Repubblica 23.2.18
Decreto rinviato
La riforma tradita sulle carceri
di Liana Milella
La
paura di perdere qualche voto (forse più di uno) vince sulla
Costituzione. Su quell’articolo 27 che al terzo comma recita: «Le pene
non possono consistere in trattamenti contrari al senso di umanità e
devono tendere alla rieducazione del condannato».
E chissenefrega
allora se sul carcere dal volto umano s’è giocata una larga parte di
questa legislatura. Buttiamo alle ortiche gli Stati generali sulla
detenzione, che pure sono stati il fiore all’occhiello del Guardasigilli
Andrea Orlando.
Nel cestino mesi e mesi di lavoro della
commissione Giostra.
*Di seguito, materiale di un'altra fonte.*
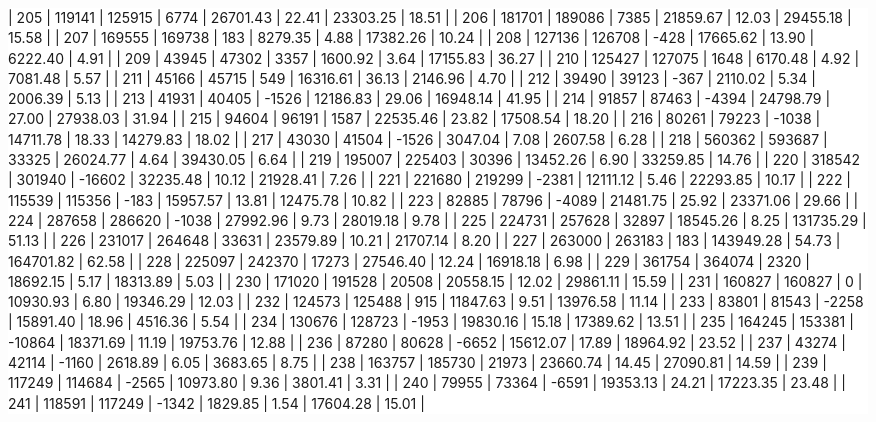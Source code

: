 | 205 | 119141 | 125915 | 6774 | 26701.43 | 22.41 | 23303.25 | 18.51 |
| 206 | 181701 | 189086 | 7385 | 21859.67 | 12.03 | 29455.18 | 15.58 |
| 207 | 169555 | 169738 | 183 | 8279.35 | 4.88 | 17382.26 | 10.24 |
| 208 | 127136 | 126708 | -428 | 17665.62 | 13.90 | 6222.40 | 4.91 |
| 209 | 43945 | 47302 | 3357 | 1600.92 | 3.64 | 17155.83 | 36.27 |
| 210 | 125427 | 127075 | 1648 | 6170.48 | 4.92 | 7081.48 | 5.57 |
| 211 | 45166 | 45715 | 549 | 16316.61 | 36.13 | 2146.96 | 4.70 |
| 212 | 39490 | 39123 | -367 | 2110.02 | 5.34 | 2006.39 | 5.13 |
| 213 | 41931 | 40405 | -1526 | 12186.83 | 29.06 | 16948.14 | 41.95 |
| 214 | 91857 | 87463 | -4394 | 24798.79 | 27.00 | 27938.03 | 31.94 |
| 215 | 94604 | 96191 | 1587 | 22535.46 | 23.82 | 17508.54 | 18.20 |
| 216 | 80261 | 79223 | -1038 | 14711.78 | 18.33 | 14279.83 | 18.02 |
| 217 | 43030 | 41504 | -1526 | 3047.04 | 7.08 | 2607.58 | 6.28 |
| 218 | 560362 | 593687 | 33325 | 26024.77 | 4.64 | 39430.05 | 6.64 |
| 219 | 195007 | 225403 | 30396 | 13452.26 | 6.90 | 33259.85 | 14.76 |
| 220 | 318542 | 301940 | -16602 | 32235.48 | 10.12 | 21928.41 | 7.26 |
| 221 | 221680 | 219299 | -2381 | 12111.12 | 5.46 | 22293.85 | 10.17 |
| 222 | 115539 | 115356 | -183 | 15957.57 | 13.81 | 12475.78 | 10.82 |
| 223 | 82885 | 78796 | -4089 | 21481.75 | 25.92 | 23371.06 | 29.66 |
| 224 | 287658 | 286620 | -1038 | 27992.96 | 9.73 | 28019.18 | 9.78 |
| 225 | 224731 | 257628 | 32897 | 18545.26 | 8.25 | 131735.29 | 51.13 |
| 226 | 231017 | 264648 | 33631 | 23579.89 | 10.21 | 21707.14 | 8.20 |
| 227 | 263000 | 263183 | 183 | 143949.28 | 54.73 | 164701.82 | 62.58 |
| 228 | 225097 | 242370 | 17273 | 27546.40 | 12.24 | 16918.18 | 6.98 |
| 229 | 361754 | 364074 | 2320 | 18692.15 | 5.17 | 18313.89 | 5.03 |
| 230 | 171020 | 191528 | 20508 | 20558.15 | 12.02 | 29861.11 | 15.59 |
| 231 | 160827 | 160827 | 0 | 10930.93 | 6.80 | 19346.29 | 12.03 |
| 232 | 124573 | 125488 | 915 | 11847.63 | 9.51 | 13976.58 | 11.14 |
| 233 | 83801 | 81543 | -2258 | 15891.40 | 18.96 | 4516.36 | 5.54 |
| 234 | 130676 | 128723 | -1953 | 19830.16 | 15.18 | 17389.62 | 13.51 |
| 235 | 164245 | 153381 | -10864 | 18371.69 | 11.19 | 19753.76 | 12.88 |
| 236 | 87280 | 80628 | -6652 | 15612.07 | 17.89 | 18964.92 | 23.52 |
| 237 | 43274 | 42114 | -1160 | 2618.89 | 6.05 | 3683.65 | 8.75 |
| 238 | 163757 | 185730 | 21973 | 23660.74 | 14.45 | 27090.81 | 14.59 |
| 239 | 117249 | 114684 | -2565 | 10973.80 | 9.36 | 3801.41 | 3.31 |
| 240 | 79955 | 73364 | -6591 | 19353.13 | 24.21 | 17223.35 | 23.48 |
| 241 | 118591 | 117249 | -1342 | 1829.85 | 1.54 | 17604.28 | 15.01 |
Nel dimenticatoio il vanto — assolutamente
legittimo e meritato — dello stesso Orlando che al suo attivo, dopo un
lavoro certosino, può dire di aver eroso la sfiducia della Corte di
Strasburgo verso l’Italia, al punto da cancellare le condanne milionarie
per le celle da terzo mondo. E infine: Rita Bernardini è al 31esimo
giorno di sciopero della fame per la riforma; i Garanti dei detenuti
protestano; altrettanto fanno le associazioni; si temono perfino
possibili reazioni nelle “patrie galere”. Ma tutto questo, messo sul
piatto della bilancia dove, dall’altra parte, c’è il rischio di perdere
voti in una partita già difficilissima per il Pd, non conta granché.
A
nove giorni dal voto, bisogna partire da tutto questo per spiegare
l’ulteriore rinvio, durante il consiglio dei ministri, della parte più
pregnante della riforma dell’ordinamento penitenziario.
Parliamo
di regole del 1975, codificate nella legge Gozzini dell’86, stravolte
con l’ex-Cirielli di berlusconiana memoria del 2005, che ha stretto i
cordoni dei permessi per tutti i recidivi, al punto da renderli di fatto
impraticabili.
Consegnando i detenuti alla negazione di ogni
speranza. Anche quando questa potrebbe contribuire a creare uno
spiraglio per quel dettato costituzionale, «la rieducazione del
condannato».
Non, quindi, la sua dannazione perenne, la fine anticipata della sua stessa vita.
Perché
carcere non può voler dire morte anticipata, ma la via equa, in uno
Stato civile, per scontare il debito contratto con la giustizia.
Orlando
cerca di indorare la pillola, parla di «giornata importante» perché tre
parti della riforma (giustizia riparativa, lavoro in carcere, regole
per i minori) sono passate. Ma sa bene che queste dovranno affrontare
ancora il parere delle commissioni Giustizia di Camera e Senato. Saremo
già nella nuova legislatura, con gli equilibri spostati tra centrodestra
e M5S, certamente non favorevoli alla manica larga sulle galere.
Decreti
di fatto condannati. Ma uno aveva chance di sopravvivere, il più
importante, quello sull’ordinamento penitenziario, anche se avversato da
toghe che temono una mano troppo morbida sul 41-bis, il carcere duro
per i mafiosi. Preoccupazione infondata, come spiegano in coro i
magistrati di sorveglianza, che saranno i cani da guardia della riforma,
padroni di valutare possibili e solo motivate eccezioni.
Ma che
accade del decreto? Il consiglio dei ministri lo fa slittare di una
settimana, proprio sotto il voto. Una promessa che il premier Gentiloni
non potrà mantenere.
Del resto, perché dovrebbe accollarsi il peso
delle scontate polemiche del centrodestra e di M5S, pronti a sparare in
coro contro una riforma che umanizza le carceri? Loro le vogliono il
più possibile cattive, per sostenere la propaganda becera contro gli
immigrati, per illudere i cittadini, vittime di ladri e scippatori, che
basta armarsi e poi sbattere in cella chi sopravvive per garantire la
sicurezza.
Allora meglio aspettare. Per la stretta sulle intercettazioni non si è aspettato, per il carcere dal volto umano sì.